What you are asked to do:
The entries that follow should be reproduced exactly, with no images carried over.

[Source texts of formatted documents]
====================

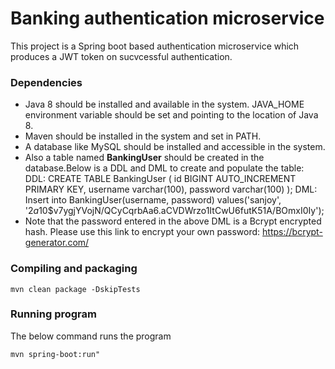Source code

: # Banking authentication microservice
This project is a Spring boot based authentication microservice which produces a JWT token on sucvcessful authentication.



### Dependencies

* Java 8 should be installed and available in the system. JAVA_HOME environment variable should be set and pointing to the location of Java 8.
* Maven should be installed in the system and set in PATH.
* A database like MySQL should be installed and accessible in the system.
* Also a table named **BankingUser** should be created in the database.Below is a DDL and DML to create and populate the table:
DDL: 
CREATE TABLE BankingUser (
    id BIGINT AUTO_INCREMENT PRIMARY KEY,
    username varchar(100),
    password varchar(100)
);
DML:
Insert into BankingUser(username, password) values('sanjoy', '$2a$10$v7ygjYVojN/QCyCqrbAa6.aCVDWrzo1ItCwU6futK51A/BOmxI0Iy');
* Note that the password entered in the above DML is a Bcrypt encrypted hash. Please use this link to encrypt your own password: https://bcrypt-generator.com/

### Compiling and packaging

 `mvn clean package -DskipTests `

### Running program

The below command runs the program            

`mvn spring-boot:run" `
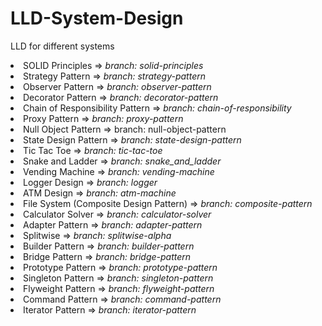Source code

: # LLD-System-Design
LLD for different systems
<li> SOLID Principles => <i>branch: solid-principles</i></li>
<li> Strategy Pattern => <i>branch: strategy-pattern </i></li>
<li> Observer Pattern => <i>branch: observer-pattern </i></li>
<li> Decorator Pattern => <i>branch: decorator-pattern </i></li>
<li> Chain of Responsibility Pattern => <i>branch: chain-of-responsibility</i></li>
<li> Proxy Pattern => <i>branch: proxy-pattern</i> </li>
<li> Null Object Pattern => <it>branch: null-object-pattern</it></li>
<li> State Design Pattern => <i> branch: state-design-pattern</i></li>
<li> Tic Tac Toe => <i> branch: tic-tac-toe </i></li>
<li> Snake and Ladder =>  <i>branch: snake_and_ladder</i></li>
<li> Vending Machine => <i>branch: vending-machine</i></li>
<li> Logger Design => <i> branch:  logger </i> </li>
<li> ATM Design => <i> branch: atm-machine </i></li>
<li> File System (Composite Design Pattern) => <i>branch: composite-pattern</i></li>
<li> Calculator Solver => <i>branch: calculator-solver</i></li>
<li> Adapter Pattern => <i>branch: adapter-pattern</i></li>
<li> Splitwise => <i>branch: splitwise-alpha</i></li>
<li> Builder Pattern => <i>branch: builder-pattern</i></li>
<li> Bridge Pattern => <i>branch: bridge-pattern</i></li>
<li> Prototype Pattern => <i>branch: prototype-pattern</i></li>
<li> Singleton Pattern => <i>branch: singleton-pattern </i></li>
<li> Flyweight Pattern => <i>branch: flyweight-pattern </i></li>
<li> Command Pattern => <i>branch: command-pattern </i></li>
<li> Iterator Pattern => <i>branch: iterator-pattern</i></li>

====================

Reply to the exercise:
Source code

: # Banking authentication microservice
This project is a Spring boot based authentication microservice which produces a JWT token on sucvcessful authentication.



### Dependencies

* Java 8 should be installed and available in the system. JAVA_HOME environment variable should be set and pointing to the location of Java 8.
* Maven should be installed in the system and set in PATH.
* A database like MySQL should be installed and accessible in the system.
* Also a table named **BankingUser** should be created in the database.Below is a DDL and DML to create and populate the table:
DDL: 
CREATE TABLE BankingUser (
    id BIGINT AUTO_INCREMENT PRIMARY KEY,
    username varchar(100),
    password varchar(100)
);
DML:
Insert into BankingUser(username, password) values('sanjoy', '$2a$10$v7ygjYVojN/QCyCqrbAa6.aCVDWrzo1ItCwU6futK51A/BOmxI0Iy');
* Note that the password entered in the above DML is a Bcrypt encrypted hash. Please use this link to encrypt your own password: https://bcrypt-generator.com/

### Compiling and packaging

 `mvn clean package -DskipTests `

### Running program

The below command runs the program            

`mvn spring-boot:run" `
Source code

: # LLD-System-Design
LLD for different systems
<li> SOLID Principles => <i>branch: solid-principles</i></li>
<li> Strategy Pattern => <i>branch: strategy-pattern </i></li>
<li> Observer Pattern => <i>branch: observer-pattern </i></li>
<li> Decorator Pattern => <i>branch: decorator-pattern </i></li>
<li> Chain of Responsibility Pattern => <i>branch: chain-of-responsibility</i></li>
<li> Proxy Pattern => <i>branch: proxy-pattern</i> </li>
<li> Null Object Pattern => <it>branch: null-object-pattern</it></li>
<li> State Design Pattern => <i> branch: state-design-pattern</i></li>
<li> Tic Tac Toe => <i> branch: tic-tac-toe </i></li>
<li> Snake and Ladder =>  <i>branch: snake_and_ladder</i></li>
<li> Vending Machine => <i>branch: vending-machine</i></li>
<li> Logger Design => <i> branch:  logger </i> </li>
<li> ATM Design => <i> branch: atm-machine </i></li>
<li> File System (Composite Design Pattern) => <i>branch: composite-pattern</i></li>
<li> Calculator Solver => <i>branch: calculator-solver</i></li>
<li> Adapter Pattern => <i>branch: adapter-pattern</i></li>
<li> Splitwise => <i>branch: splitwise-alpha</i></li>
<li> Builder Pattern => <i>branch: builder-pattern</i></li>
<li> Bridge Pattern => <i>branch: bridge-pattern</i></li>
<li> Prototype Pattern => <i>branch: prototype-pattern</i></li>
<li> Singleton Pattern => <i>branch: singleton-pattern </i></li>
<li> Flyweight Pattern => <i>branch: flyweight-pattern </i></li>
<li> Command Pattern => <i>branch: command-pattern </i></li>
<li> Iterator Pattern => <i>branch: iterator-pattern</i></li>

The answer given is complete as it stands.